# [Activity]
The lines to extract run from the start of the records through the line with "bump release-please from", both ends included; drop the pictures.

** Opening Materials provided block **

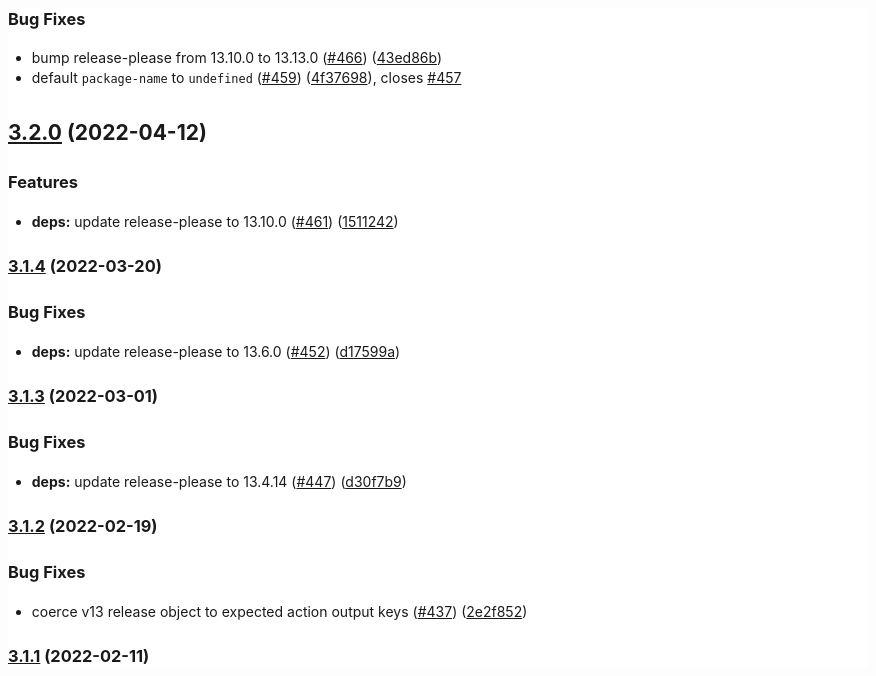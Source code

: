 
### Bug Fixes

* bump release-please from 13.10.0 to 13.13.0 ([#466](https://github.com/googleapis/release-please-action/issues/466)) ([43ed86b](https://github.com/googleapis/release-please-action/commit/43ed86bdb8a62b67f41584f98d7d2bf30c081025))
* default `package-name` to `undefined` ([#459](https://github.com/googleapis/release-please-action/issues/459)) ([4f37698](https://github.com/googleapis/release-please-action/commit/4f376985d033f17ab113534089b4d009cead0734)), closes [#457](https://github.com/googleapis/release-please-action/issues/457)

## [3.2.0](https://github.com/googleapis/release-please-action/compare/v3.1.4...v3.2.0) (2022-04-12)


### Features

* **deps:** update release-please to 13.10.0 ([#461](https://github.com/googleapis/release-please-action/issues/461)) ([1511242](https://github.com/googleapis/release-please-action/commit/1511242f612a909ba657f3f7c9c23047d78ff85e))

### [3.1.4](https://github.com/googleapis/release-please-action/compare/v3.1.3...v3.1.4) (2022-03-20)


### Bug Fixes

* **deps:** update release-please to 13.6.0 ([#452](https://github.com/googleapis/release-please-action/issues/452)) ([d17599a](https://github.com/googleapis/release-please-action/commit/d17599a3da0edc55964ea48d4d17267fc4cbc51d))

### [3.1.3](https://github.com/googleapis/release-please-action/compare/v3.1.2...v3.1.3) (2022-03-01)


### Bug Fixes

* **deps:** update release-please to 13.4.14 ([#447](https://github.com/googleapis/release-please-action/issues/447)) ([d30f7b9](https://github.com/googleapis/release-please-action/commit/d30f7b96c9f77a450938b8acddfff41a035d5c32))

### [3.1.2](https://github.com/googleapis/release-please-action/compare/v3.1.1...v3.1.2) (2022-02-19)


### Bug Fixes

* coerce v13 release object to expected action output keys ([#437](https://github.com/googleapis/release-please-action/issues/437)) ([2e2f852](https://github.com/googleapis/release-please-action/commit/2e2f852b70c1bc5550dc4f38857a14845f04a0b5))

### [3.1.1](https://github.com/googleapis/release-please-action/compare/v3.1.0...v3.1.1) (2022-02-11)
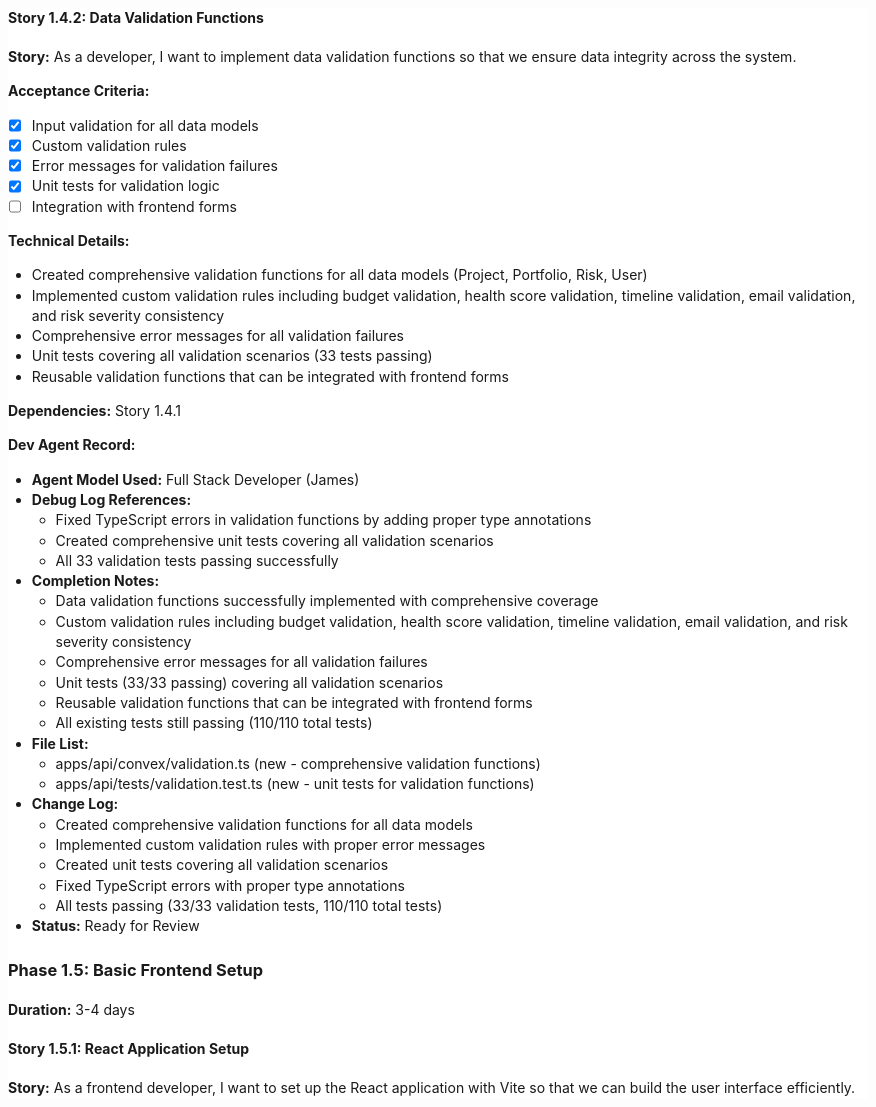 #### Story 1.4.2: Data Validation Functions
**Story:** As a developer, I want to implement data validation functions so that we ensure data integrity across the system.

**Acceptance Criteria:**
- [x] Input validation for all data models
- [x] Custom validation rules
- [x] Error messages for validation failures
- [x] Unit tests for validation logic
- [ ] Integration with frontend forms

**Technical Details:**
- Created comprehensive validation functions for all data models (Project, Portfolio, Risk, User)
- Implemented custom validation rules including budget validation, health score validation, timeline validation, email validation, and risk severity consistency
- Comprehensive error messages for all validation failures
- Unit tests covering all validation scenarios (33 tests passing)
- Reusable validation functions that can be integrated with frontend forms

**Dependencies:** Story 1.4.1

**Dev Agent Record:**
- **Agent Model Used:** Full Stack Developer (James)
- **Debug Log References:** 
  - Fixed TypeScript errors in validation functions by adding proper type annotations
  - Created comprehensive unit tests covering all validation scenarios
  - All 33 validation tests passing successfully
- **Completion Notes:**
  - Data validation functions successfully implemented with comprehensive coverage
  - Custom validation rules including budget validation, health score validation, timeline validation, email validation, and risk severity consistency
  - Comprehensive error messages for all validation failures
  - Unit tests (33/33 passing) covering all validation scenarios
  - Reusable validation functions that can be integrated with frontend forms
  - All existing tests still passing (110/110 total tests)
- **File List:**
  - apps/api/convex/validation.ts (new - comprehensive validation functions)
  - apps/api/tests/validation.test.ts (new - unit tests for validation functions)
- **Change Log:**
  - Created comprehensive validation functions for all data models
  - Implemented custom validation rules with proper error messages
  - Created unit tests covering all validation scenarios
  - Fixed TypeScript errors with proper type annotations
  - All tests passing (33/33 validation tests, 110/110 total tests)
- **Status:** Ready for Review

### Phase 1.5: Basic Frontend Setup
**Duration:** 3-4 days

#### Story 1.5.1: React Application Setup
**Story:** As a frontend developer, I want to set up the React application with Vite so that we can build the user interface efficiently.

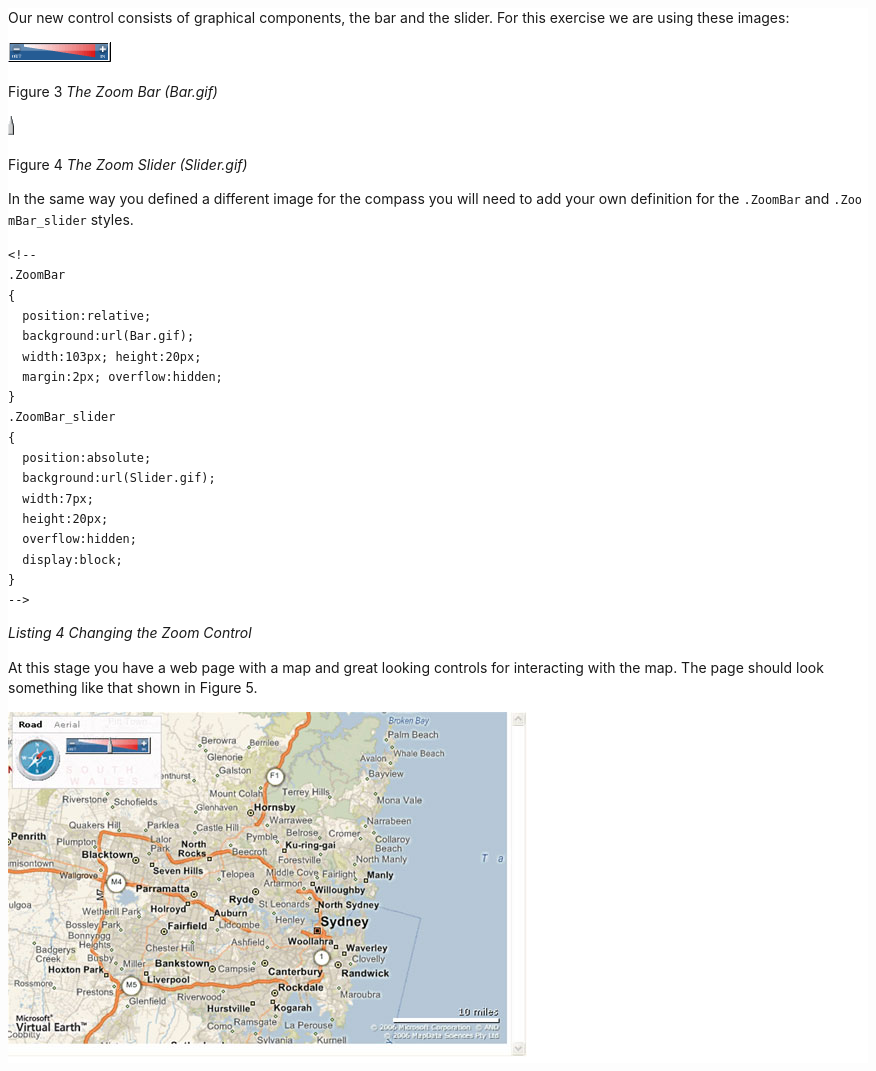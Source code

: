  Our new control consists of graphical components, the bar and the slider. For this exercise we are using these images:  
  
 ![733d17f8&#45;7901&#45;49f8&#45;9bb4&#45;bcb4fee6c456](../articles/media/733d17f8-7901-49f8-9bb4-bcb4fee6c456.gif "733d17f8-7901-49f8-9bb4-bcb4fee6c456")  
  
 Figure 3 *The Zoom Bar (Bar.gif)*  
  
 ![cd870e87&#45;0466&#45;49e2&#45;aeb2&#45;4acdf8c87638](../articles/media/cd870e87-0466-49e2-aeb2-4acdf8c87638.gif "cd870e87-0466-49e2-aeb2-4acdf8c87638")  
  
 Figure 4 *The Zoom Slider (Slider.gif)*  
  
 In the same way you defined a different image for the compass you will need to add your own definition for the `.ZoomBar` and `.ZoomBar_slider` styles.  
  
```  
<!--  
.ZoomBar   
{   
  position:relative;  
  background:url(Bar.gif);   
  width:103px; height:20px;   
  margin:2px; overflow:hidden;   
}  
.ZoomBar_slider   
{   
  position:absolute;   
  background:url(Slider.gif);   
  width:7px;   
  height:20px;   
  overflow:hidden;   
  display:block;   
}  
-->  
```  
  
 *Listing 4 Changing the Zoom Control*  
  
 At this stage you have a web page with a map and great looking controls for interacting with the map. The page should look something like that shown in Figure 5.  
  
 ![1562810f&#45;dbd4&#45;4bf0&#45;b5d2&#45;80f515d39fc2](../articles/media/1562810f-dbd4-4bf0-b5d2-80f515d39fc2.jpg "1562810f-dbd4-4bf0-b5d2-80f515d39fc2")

** Closing Materials provided block **

# [Result]
Source code

: 
### Bug Fixes

* bump release-please from 13.10.0 to 13.13.0 ([#466](https://github.com/googleapis/release-please-action/issues/466)) ([43ed86b](https://github.com/googleapis/release-please-action/commit/43ed86bdb8a62b67f41584f98d7d2bf30c081025))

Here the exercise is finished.